Facing the Animal is curated by Tarah Hogue, a candidate to the Masters Degree in Critical and Curatorial Studies at The University of British Columbia.
This exhibition is made possible through support from the Killy Foundation and the Audain Endowment for Curatorial Studies through the Department of Art History, Visual Art and Theory in collaboration with the Morris and Helen Belkin Art Gallery at The University of British Columbia.
Exhibition Opening:
Friday, May 25, 2012
8PM
Artist Talk and Book Signing with Bill Burns:
June 7th, 2012
7pm
Institutional Partner:
UBC CCST
Artist Bios
Julie Andreyev
Julie Andreyev
www.julieandreyev.com
Julie Andreyev is an artist whose recent area of practice called Animal Lover explores animal consciousness and creativity through modes of interspecies collaboration and aleatoric methods, to produce interactive installation, video, social media, and performance projects. She works primarily with her two companion dogs Tom and Sugi, @Tom_and_Sugi, to produce work about animal cognition, communication, expression and creativity. Her work has been shown across Canada, in the US, Europe and Japan in galleries and festivals such as The Vancouver Art Gallery, SIGGRAPH, Vancouver 2010 Cultural Olympiad, Viper, CHI, Japan Media Arts Festival, Digital Art Weeks, Nuit Blanche. Andreyev’s work is supported by The Canada Council for the Arts, The British Columbia Arts Council, Foreign Affairs Canada, and The Social Sciences and Humanities Research Council of Canada. She is Associate Professor at Emily Carr University of Art + Design in Vancouver, and Artistic Director of Interactive Futures, www.interactivefutures.ca.
Mary Anne Barkhouse
Mary Anne Barkhouse was born in Vancouver, BC and belongs to the Nimpkish band, Kwakiutl First Nation. She is a descendant of a long line of internationally recognized Northwest Coast artists that includes Ellen Neel, Mungo Martin and Charlie James. She graduated with Honours from the Ontario College of Art in Toronto and has studied extensively with noted silversmith Lois Etherington Betteridge. She has exhibited widely across Canada and the United States.

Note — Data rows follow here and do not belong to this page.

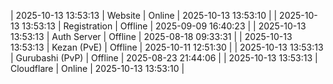 | 2025-10-13 13:53:13 | Website | Online | 2025-10-13 13:53:10 |
| 2025-10-13 13:53:13 | Registration | Offline | 2025-09-09 16:40:23 |
| 2025-10-13 13:53:13 | Auth Server | Offline | 2025-08-18 09:33:31 |
| 2025-10-13 13:53:13 | Kezan (PvE) | Offline | 2025-10-11 12:51:30 |
| 2025-10-13 13:53:13 | Gurubashi (PvP) | Offline | 2025-08-23 21:44:06 |
| 2025-10-13 13:53:13 | Cloudflare | Online | 2025-10-13 13:53:10 |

Working with a variety of materials Barkhouse examines environmental concerns and indigenous culture through the use of animal imagery. A member of the Royal Canadian Academy of Arts, Barkhouse’s work can be found in the collections of the National Gallery of Canada, Mendel Art Gallery, Mackenzie Art Gallery, Art Bank of the Canada Council for the Arts, UBC Museum of Anthropology, Macdonald Stewart Art Centre, Banff Centre for the Arts and the Department of Indian and Northern Affairs. In addition she has public art installations at Thunder Bay Art Gallery, University of Western Ontario in London, McMichael Canadian Art Collection, Robert McLaughlin Gallery in Oshawa, Macdonald Stewart Art Centre in Guelph, Haliburton Sculpture Forest and the Millennium Walkway in Peterborough, Ontario.
Barkhouse currently resides in the Haliburton Highlands of Ontario with two terriers and other assorted wildlife.
Bill Burns
Bill Burns
www.billburnsprojects.com
Bill Burns is an artist whose work about animals and civil society has been shown around the world including at the Institute of Contemporary Arts, London; the KW Institute for Contemporary Art, Berlin; and the Museum of Modern Art, New York. Burns’ many books and essays include The Guide to the Flora and Fauna Information Station, (Institute of Contemporary Arts, London, England, 2008) and Three Books and an Audio CD About Plants and Animals and War (Verlag der Buchhanlung Walther Konig, Cologne, Germany, 2011). His works are included in collections at MoMA, New York, Tate Britain, London and Cabinet de estampes, Geneva.